● **Work task**: The expected answer is a single number, namely how many lines in the data below hold the word "item".

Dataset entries
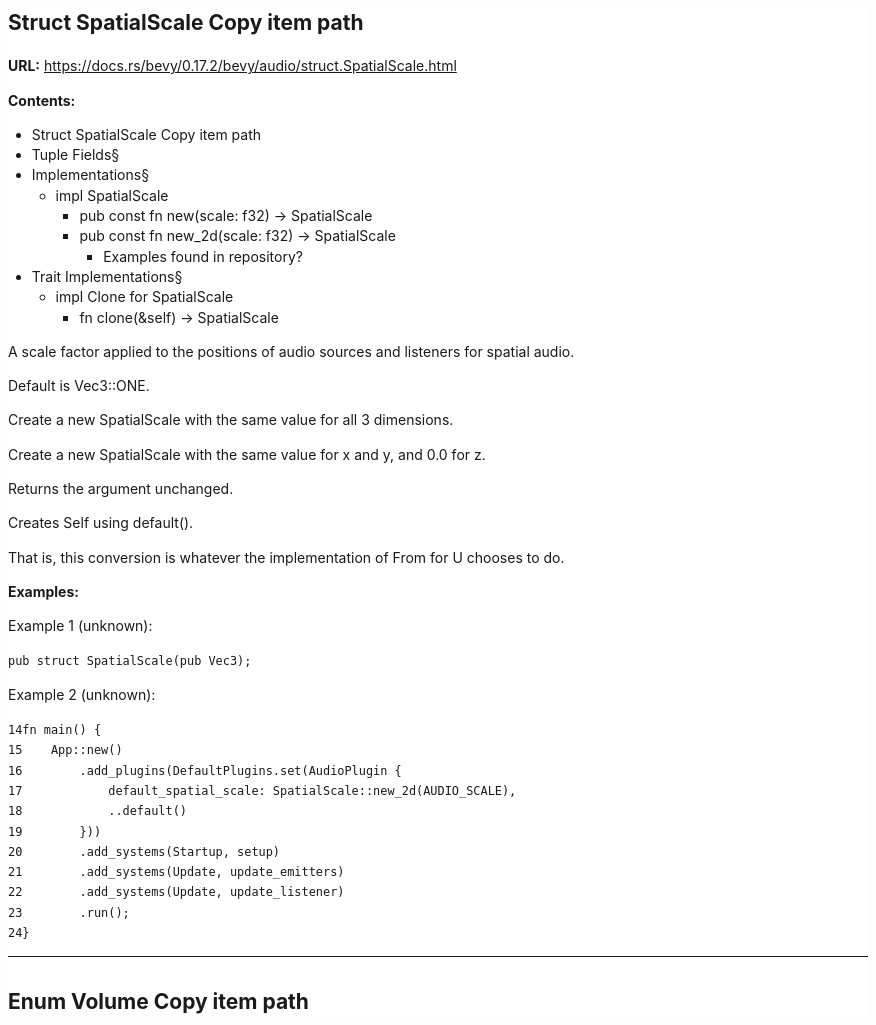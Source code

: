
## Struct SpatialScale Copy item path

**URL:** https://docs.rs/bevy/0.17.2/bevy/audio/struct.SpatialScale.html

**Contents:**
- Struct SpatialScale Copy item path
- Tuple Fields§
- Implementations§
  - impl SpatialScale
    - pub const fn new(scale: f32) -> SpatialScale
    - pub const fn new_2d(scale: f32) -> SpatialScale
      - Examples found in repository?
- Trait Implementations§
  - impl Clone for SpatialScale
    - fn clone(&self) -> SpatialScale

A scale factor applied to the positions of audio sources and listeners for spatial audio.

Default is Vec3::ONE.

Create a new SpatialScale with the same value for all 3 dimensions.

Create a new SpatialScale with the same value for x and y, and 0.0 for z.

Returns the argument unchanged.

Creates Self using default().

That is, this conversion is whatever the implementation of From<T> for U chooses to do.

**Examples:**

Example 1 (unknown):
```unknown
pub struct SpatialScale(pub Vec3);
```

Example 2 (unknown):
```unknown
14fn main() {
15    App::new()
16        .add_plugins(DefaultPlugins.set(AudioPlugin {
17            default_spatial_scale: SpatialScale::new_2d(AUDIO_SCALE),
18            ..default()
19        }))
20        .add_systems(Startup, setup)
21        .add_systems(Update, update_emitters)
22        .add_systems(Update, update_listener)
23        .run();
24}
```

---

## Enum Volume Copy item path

---

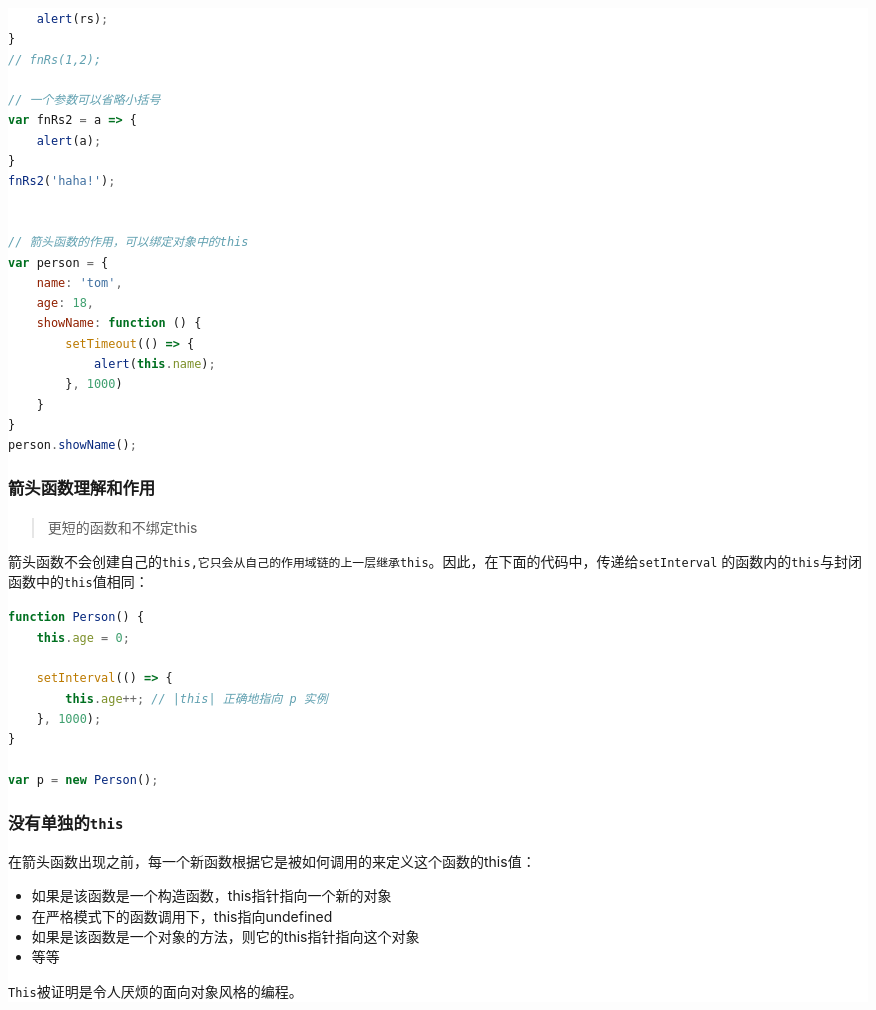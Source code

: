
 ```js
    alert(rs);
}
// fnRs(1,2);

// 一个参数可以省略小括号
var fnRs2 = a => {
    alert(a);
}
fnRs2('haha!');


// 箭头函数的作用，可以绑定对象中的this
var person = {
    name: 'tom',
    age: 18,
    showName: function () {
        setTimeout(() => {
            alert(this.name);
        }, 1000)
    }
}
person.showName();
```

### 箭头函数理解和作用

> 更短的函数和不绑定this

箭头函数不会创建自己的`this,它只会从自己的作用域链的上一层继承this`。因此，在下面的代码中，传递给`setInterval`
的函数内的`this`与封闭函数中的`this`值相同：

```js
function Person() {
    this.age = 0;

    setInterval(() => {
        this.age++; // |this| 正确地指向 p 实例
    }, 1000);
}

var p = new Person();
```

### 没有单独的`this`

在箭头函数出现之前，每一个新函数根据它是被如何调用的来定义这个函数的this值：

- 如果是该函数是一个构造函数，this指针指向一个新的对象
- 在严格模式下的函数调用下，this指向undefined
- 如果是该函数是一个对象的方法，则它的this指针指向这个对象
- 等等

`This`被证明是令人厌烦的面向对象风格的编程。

● **Answer for this exercise**: 3